There is nothing wrong with my sister
but may there be something wrong
with the Ikea wardrobe
she helped you to build,
so that tonight it falls apart
and wakes you
from your unaccompanied sleep.
Lorraine Mariner, “There is Nothing Wrong with my sister”, Furniture. London: Picador, 2009.
Gosto deste poema porque já desejei secretamente que a minha mobília do Ikea caísse em cima da pessoa que ficou com ela. Gosto deste poema porque nele se defende uma pessoa e se acusa outra, arquitectando-se uma forma de vingança a quem a merece, que fica para sempre inscrita nestes versos. E gosto deste poema porque expressa bem um certo tipo de poesia, na qual, nas palavras de Sianne Ngai, “Delightfulness offered by cuteness is violent”. Em Our Aesthetic Categories, Ngai relaciona o conceito de “cuteness” com alguma poesia moderna, de modo a mostrar como certos poemas usam características como “smalness, formal simplicity, softess or pliancy” (HUP, 2012, 64) para representar situações que não são “neither precious, small or safe” (70).
“There is nothing wrong with my sister” não é um poema difícil de ler, recusando abertamente a ideia de que a poesia deve ser entendida como uma adivinha ou como um texto que esconde uma mensagem apenas para ser compreendida por algumas pessoas. Nem poderia ser demasiado difícil, note-se, pois não sabemos quão bons são os talentos hermenêuticos do namorado da irmã. O poema é uma mensagem, à semelhança da nota sobre ameixas de William Carlos Williams em “This is Just to Say”.
A escolha de um roupeiro do Ikea – o símbolo de um tipo de mobília que não é pensada para durar – pode dizer algo sobre as relações do namorado da irmã, ao mesmo tempo que este é colocado na posição de duvidar se será seguro dormir ao pé do móvel, transformando-se este objecto em algo potencialmente perigoso. Note-se ainda como alguns dos versos descrevem a situação da irmã da poetisa, mas também as dificuldades de quem tenta montar algo do Ikea: “she went to bed tried to work out /what she had done / and what was wrong with her / and spent the night awake”. Expressões como “tried to work out” são associadas à ideia de que o problema não se encontra na mobília, mas sim em quem a tenta, sem sucesso, encaixar, abandonando a tarefa ao final de algumas horas e ficando a pensar em qual terá sido o passo errado na montagem. Se assim for, o título do poema, repetido na segunda quadra, pode ser ainda uma alusão aos problemas de montagem dos móveis do Ikea.

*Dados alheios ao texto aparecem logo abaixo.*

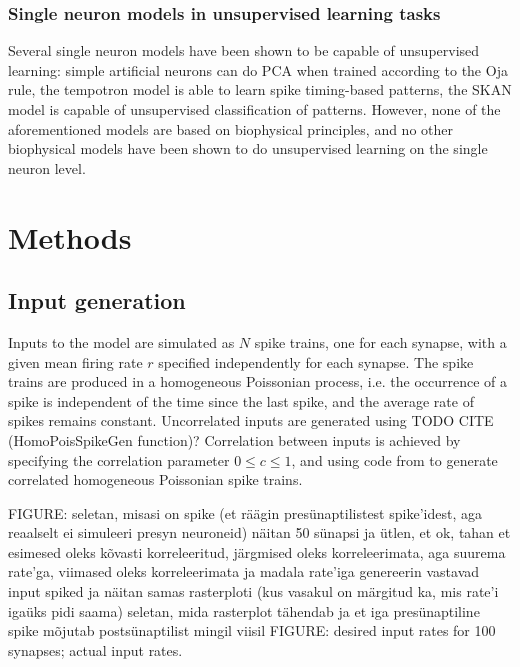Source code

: \documentclass[a4paper,12pt]{report}
\theoremstyle{definition}
\begin{document}


\subsection{Single neuron models in unsupervised learning tasks}

Several single neuron models have been shown to be capable of unsupervised learning: simple artificial neurons can do PCA when trained according to the Oja rule, the tempotron model \cite{gutig2006tempotron} is able to learn spike timing-based patterns, the SKAN model \cite{afshar2014racing} is capable of unsupervised classification of patterns. However, none of the aforementioned models are based on biophysical principles, and no other biophysical models have been shown to do unsupervised learning on the single neuron level.





\chapter{Methods}

\section{Input generation}
Inputs to the model are simulated as $N$ spike trains, one for each synapse, with a given mean firing rate $r$ specified independently for each synapse. The spike trains are produced in a homogeneous Poissonian process, i.e. the occurrence of a spike is independent of the time since the last spike, and the average rate of spikes remains constant. Uncorrelated inputs are generated using TODO CITE (HomoPoisSpikeGen function)?
Correlation between inputs is achieved by specifying the correlation parameter $0 \leq c \leq 1$, and using code from \cite{macke2009} to generate correlated homogeneous Poissonian spike trains.

FIGURE: seletan, misasi on spike (et räägin presünaptilistest spike'idest, aga reaalselt ei simuleeri presyn neuroneid)
    näitan 50 sünapsi ja ütlen, et ok, tahan et esimesed oleks kõvasti korreleeritud, järgmised oleks korreleerimata, aga suurema rate'ga, viimased oleks korreleerimata ja madala rate'iga
    genereerin vastavad input spiked ja näitan samas rasterploti (kus vasakul on märgitud ka, mis rate'i igaüks pidi saama)
    seletan, mida rasterplot tähendab ja et iga presünaptiline spike mõjutab postsünaptilist mingil viisil
FIGURE: desired input rates for 100 synapses; actual input rates.
\end{document}

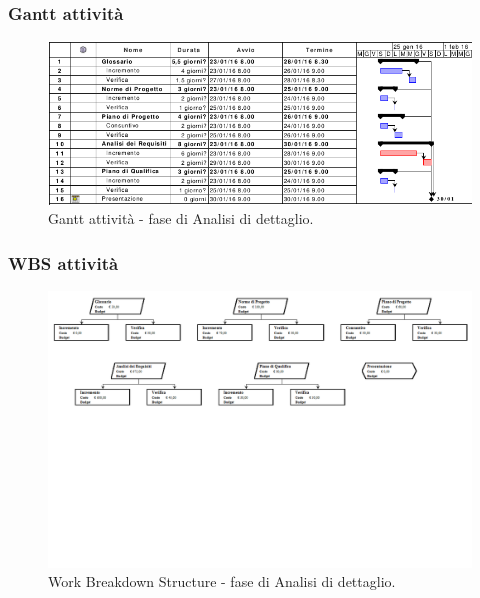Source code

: \documentclass[a4paper]{article}
\begin{document}
			\subsubsection{Gantt attività}
				\begin{figure}[H]
					\centering
					\includegraphics[scale=0.5]{gantt_dettaglio}
					\caption{Gantt attività - fase di Analisi di dettaglio.}
				\end{figure}
			\subsubsection{WBS attività}
				\begin{figure}[H]
					\centering
					\includegraphics[scale=0.5]{wbs_dettaglio}
					\caption{Work Breakdown Structure - fase di Analisi di dettaglio.}
				\end{figure}
\end{document}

Lorraine Mariner usa a forma para dar um tom ao poema. Assim, apesar de as duas quadras partilharem, ao estilo de tanto mobiliário do Ikea, o tamanho, a mensagem bem-humorada torna-se ligeiramente mais agressiva quando o padrão rítmico dos primeiros versos é interrompido nos últimos versos de cada quadra, como se o poema estivesse a fazer duas coisas ao mesmo tempo: por um lado, a repetir o modelo da relação da irmã e de quem monta um móvel do Ikea, em que tudo começa bem, mas logo enfrenta dificuldades; por outro, a descrever de um modo ligeiro uma situação que se torna num aviso (cuidado com o guarda-roupa) e numa forma escrita de vingança (todos saberão o que fizeste à minha irmã). “There is nothing wrong with my sister” é, assim, um poema claro, ao contrário das instruções que acompanham cada móvel e dos sentimentos de dúvida que o namorado da irmã lhe deixou.
Maria Sequeira Mendes
Maria Sequeira Mendes é professora na FLUL e colabora com o Teatro Cão Solteiro.